- [WHAT NEEDS TO BE DONE]
Select from the data all lines with the word "предсказания".
————
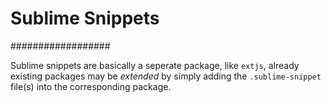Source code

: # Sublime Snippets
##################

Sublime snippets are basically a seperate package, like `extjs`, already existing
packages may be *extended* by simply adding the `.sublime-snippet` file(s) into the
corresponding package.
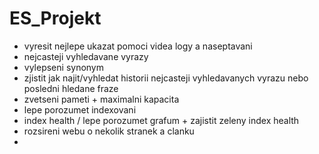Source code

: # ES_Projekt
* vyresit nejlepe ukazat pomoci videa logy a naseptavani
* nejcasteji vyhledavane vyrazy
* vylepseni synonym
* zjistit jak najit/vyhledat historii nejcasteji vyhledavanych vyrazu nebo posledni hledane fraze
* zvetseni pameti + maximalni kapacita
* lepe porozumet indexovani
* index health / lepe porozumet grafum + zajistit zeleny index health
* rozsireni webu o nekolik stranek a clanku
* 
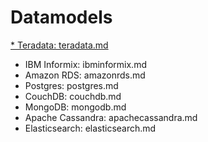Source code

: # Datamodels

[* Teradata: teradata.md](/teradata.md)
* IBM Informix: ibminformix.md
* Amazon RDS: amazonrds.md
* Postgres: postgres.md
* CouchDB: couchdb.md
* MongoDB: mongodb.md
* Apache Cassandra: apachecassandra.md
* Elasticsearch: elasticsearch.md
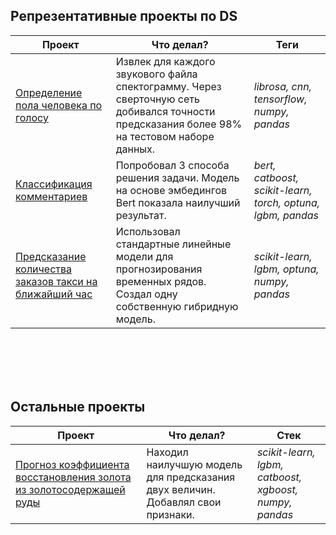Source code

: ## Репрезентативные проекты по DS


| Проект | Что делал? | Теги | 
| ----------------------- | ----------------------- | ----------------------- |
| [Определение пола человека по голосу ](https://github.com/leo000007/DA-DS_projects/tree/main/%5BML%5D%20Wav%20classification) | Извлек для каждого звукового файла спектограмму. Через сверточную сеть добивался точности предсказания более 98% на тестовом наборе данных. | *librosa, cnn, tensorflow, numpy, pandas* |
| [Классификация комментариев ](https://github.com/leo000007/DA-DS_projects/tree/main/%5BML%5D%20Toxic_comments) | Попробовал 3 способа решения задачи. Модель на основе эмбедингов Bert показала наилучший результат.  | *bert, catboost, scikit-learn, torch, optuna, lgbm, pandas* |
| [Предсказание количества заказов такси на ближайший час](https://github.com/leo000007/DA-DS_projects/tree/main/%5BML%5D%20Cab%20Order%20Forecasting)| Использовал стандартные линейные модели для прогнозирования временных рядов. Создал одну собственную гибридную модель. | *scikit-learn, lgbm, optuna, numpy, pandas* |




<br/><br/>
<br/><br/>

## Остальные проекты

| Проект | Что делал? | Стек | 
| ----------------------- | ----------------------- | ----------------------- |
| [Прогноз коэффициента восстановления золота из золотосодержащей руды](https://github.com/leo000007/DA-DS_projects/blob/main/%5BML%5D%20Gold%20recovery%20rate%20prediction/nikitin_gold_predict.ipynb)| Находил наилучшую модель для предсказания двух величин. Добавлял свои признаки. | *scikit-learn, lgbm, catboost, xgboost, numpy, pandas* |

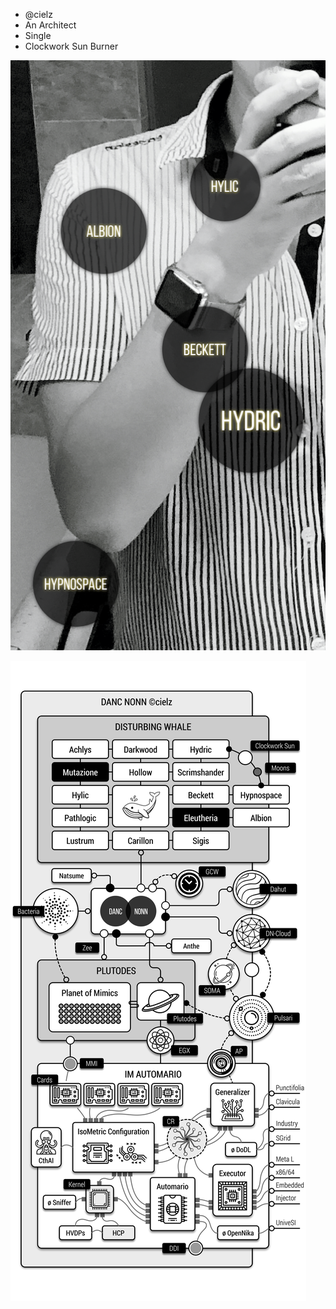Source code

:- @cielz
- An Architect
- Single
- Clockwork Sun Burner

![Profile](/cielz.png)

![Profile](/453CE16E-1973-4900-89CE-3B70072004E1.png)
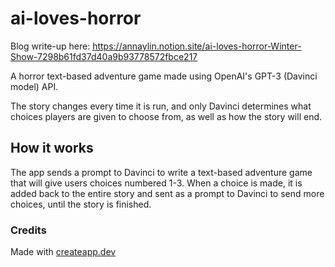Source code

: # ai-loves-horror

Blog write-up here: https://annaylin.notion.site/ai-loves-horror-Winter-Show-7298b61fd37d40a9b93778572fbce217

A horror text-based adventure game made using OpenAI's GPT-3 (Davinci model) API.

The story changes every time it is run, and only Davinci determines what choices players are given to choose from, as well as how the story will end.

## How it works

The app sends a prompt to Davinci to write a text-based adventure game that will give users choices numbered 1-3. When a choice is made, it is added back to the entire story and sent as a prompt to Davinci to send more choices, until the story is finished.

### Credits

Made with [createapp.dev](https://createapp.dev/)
————
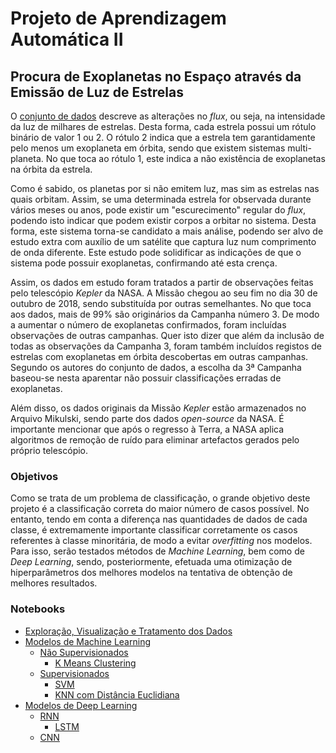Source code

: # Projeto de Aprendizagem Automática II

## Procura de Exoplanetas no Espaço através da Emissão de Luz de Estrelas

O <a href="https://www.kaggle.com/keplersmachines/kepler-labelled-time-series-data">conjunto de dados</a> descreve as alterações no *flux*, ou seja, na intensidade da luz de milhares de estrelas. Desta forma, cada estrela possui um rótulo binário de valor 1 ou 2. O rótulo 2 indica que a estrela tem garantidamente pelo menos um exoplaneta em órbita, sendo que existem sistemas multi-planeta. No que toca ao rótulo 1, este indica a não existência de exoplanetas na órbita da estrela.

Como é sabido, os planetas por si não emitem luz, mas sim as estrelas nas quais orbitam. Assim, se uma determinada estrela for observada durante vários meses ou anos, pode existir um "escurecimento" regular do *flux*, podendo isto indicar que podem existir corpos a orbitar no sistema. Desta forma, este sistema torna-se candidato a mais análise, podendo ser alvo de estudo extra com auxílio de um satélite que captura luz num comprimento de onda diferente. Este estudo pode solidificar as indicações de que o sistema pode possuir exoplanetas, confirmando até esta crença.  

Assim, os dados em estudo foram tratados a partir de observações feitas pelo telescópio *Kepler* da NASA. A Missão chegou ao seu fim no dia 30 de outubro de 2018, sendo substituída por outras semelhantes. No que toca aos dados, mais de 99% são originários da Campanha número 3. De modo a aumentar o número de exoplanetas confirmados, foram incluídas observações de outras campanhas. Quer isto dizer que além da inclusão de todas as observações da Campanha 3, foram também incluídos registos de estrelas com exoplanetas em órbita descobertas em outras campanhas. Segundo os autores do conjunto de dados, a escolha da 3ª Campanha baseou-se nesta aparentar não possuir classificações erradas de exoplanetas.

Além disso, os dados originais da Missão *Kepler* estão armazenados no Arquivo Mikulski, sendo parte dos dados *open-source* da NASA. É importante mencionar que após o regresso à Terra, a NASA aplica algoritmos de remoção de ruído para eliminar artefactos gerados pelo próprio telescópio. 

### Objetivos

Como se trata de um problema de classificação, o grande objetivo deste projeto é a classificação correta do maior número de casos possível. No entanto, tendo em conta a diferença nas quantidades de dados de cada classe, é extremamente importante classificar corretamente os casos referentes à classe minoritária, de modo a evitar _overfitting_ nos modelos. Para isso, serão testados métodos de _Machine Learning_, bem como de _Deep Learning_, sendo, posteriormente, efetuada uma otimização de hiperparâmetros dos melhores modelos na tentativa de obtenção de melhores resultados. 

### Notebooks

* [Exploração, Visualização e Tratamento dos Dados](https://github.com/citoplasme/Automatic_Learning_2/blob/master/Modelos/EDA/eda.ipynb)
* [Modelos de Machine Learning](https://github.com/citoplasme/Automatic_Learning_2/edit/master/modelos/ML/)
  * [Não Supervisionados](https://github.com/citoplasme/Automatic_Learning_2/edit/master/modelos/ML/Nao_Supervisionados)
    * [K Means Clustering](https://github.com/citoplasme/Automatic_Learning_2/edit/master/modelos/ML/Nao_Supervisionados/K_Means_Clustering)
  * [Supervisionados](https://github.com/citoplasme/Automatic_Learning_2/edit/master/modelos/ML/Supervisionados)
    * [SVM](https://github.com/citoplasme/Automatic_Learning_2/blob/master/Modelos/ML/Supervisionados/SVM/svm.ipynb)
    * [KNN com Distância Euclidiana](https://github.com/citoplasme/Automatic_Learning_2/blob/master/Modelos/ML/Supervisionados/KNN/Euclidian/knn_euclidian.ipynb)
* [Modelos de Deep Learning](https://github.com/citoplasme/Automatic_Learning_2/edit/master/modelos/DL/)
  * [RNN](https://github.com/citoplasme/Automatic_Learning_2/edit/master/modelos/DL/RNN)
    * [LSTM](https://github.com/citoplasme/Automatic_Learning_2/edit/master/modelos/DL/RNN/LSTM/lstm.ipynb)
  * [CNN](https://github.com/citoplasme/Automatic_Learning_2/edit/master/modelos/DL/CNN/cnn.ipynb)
————
- [RESULT OF THIS EXERCISE]
| [Определение пола человека по голосу ](https://github.com/leo000007/DA-DS_projects/tree/main/%5BML%5D%20Wav%20classification) | Извлек для каждого звукового файла спектограмму. Через сверточную сеть добивался точности предсказания более 98% на тестовом наборе данных. | *librosa, cnn, tensorflow, numpy, pandas* |
| [Прогноз коэффициента восстановления золота из золотосодержащей руды](https://github.com/leo000007/DA-DS_projects/blob/main/%5BML%5D%20Gold%20recovery%20rate%20prediction/nikitin_gold_predict.ipynb)| Находил наилучшую модель для предсказания двух величин. Добавлял свои признаки. | *scikit-learn, lgbm, catboost, xgboost, numpy, pandas* |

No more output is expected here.